Hoy en día, este clásico sigue siendo una opción perfecta para los días fríos o las comidas en familia, ya que mezcla lo reconfortante de la comida casera con ese aire elegante tan típico de la gastronomía francesa. Su textura suave y su gusto intenso lo convierten en un plato completo y fácil de preparar, ideal para quienes disfrutan de recetas tradicionales con un toque distinto.
¿Cómo preparar un delicioso “hachis parmentier” para disfrutar en familia?Su origen se remonta al siglo XVIII, cuando el farmacéutico y nutricionista Antoine Parmentier fue una figura clave en la historia gastronómica de Francia. En ese tiempo, la papa no era muy valorada ni utilizada en la cocina: él logró cambiar esa mirada al promoverla como un alimento nutritivo, versátil y accesible para todos.
Gracias a sus experimentos y presentaciones ante la corte francesa, este ingrediente empezó a ganar protagonismo y terminó convirtiéndose en parte esencial de la cocina del país.
- 1 kilo de papas.
- 50 gramos de manteca.
- 100 ml de leche caliente.
- Sal, pimienta y nuez moscada a gusto.
- 2 cucharadas de aceite de oliva.
- 1 cebolla picada.
- 1 diente de ajo picado.
- 1 zanahoria rallada (opcional).
- 500 gramos de carne picada.
- ½ vaso de vino tinto (opcional).
- Tomillo o perejil picado, a gusto.
- Queso rallado (para gratinar, opcional).
- Manteca extra (para la fuente y para dorar por encima).
1. Pelá 1 kilo de papas, cortalas en trozos medianos y ponelas a hervir en agua con sal hasta que estén bien blanditas. Mientras se cocinan, prepará la sartén con un chorrito de aceite y picá 1 cebolla, 1 diente de ajo y rallá 1 zanahoria. Dejalos dorar unos minutos para que suelten todo su aroma.
2. Cuando las papas estén listas, escurrilas bien y pisalas con 50 g de manteca, 100 ml de leche caliente, sal, pimienta y un toque de nuez moscada hasta lograr un puré suave, cremoso y aireado. Este puré va a ser la base y la tapa de nuestro pastel, así que conviene que quede bien rico.

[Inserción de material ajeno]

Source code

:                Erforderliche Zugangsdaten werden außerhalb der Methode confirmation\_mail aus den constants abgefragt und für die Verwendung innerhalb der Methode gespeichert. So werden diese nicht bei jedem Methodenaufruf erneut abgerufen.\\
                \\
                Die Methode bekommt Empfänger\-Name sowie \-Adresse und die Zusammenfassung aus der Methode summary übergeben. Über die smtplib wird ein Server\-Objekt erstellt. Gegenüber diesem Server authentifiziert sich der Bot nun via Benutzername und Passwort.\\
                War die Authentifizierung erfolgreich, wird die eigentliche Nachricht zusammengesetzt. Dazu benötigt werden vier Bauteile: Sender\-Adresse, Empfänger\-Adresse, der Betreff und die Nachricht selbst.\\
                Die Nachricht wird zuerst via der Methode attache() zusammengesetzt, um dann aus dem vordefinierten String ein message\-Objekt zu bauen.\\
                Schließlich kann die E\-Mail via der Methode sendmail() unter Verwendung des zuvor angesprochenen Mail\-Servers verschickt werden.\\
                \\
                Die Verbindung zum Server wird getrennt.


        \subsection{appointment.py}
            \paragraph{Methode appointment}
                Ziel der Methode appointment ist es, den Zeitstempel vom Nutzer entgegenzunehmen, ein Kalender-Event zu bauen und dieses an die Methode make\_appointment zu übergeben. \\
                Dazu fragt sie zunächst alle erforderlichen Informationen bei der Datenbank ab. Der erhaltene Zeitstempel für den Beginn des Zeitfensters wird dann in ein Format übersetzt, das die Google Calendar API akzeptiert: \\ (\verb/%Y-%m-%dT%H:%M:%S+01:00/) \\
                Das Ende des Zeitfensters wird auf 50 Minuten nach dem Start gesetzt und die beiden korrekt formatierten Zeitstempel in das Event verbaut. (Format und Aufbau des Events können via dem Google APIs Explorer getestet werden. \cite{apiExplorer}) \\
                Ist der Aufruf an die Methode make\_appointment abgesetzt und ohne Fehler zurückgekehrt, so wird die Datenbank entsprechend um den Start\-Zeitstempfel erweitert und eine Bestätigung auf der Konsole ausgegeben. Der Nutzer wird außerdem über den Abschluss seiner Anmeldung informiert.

3. Agregá a la sartén 500 g de carne picada, puede ser vacuna o una mezcla con cerdo, y cocinala junto con las verduras. Condimentá con sal, pimienta, tomillo y, si te gusta, un chorrito de vino tinto para darle más sabor. Cociná hasta que la carne esté dorada, jugosa y bien mezclada con las verduras, que sean capas generosas porque son las que le dan cuerpo al plato.
4. Enmantecá una fuente para horno y poné primero una capa gruesa de puré, después toda la carne bien distribuida y otra capa de puré por encima para cubrir. Si querés, espolvoreá queso rallado o poné pedacitos de manteca para que se forme una costra dorada y tentadora. Horneá a 200 grados durante unos 25 minutos o hasta que veas que la superficie está doradita y burbujeante.
5. Mientras tanto, aprovechá para preparar un acompañamiento simple, como una ensalada fresca o un poco de pan crocante. Sacá del horno, dejá reposar unos minutos antes de cortar y serví. Cada bocado va a tener el contraste del puré cremoso con la carne jugosa en capas bien marcadas.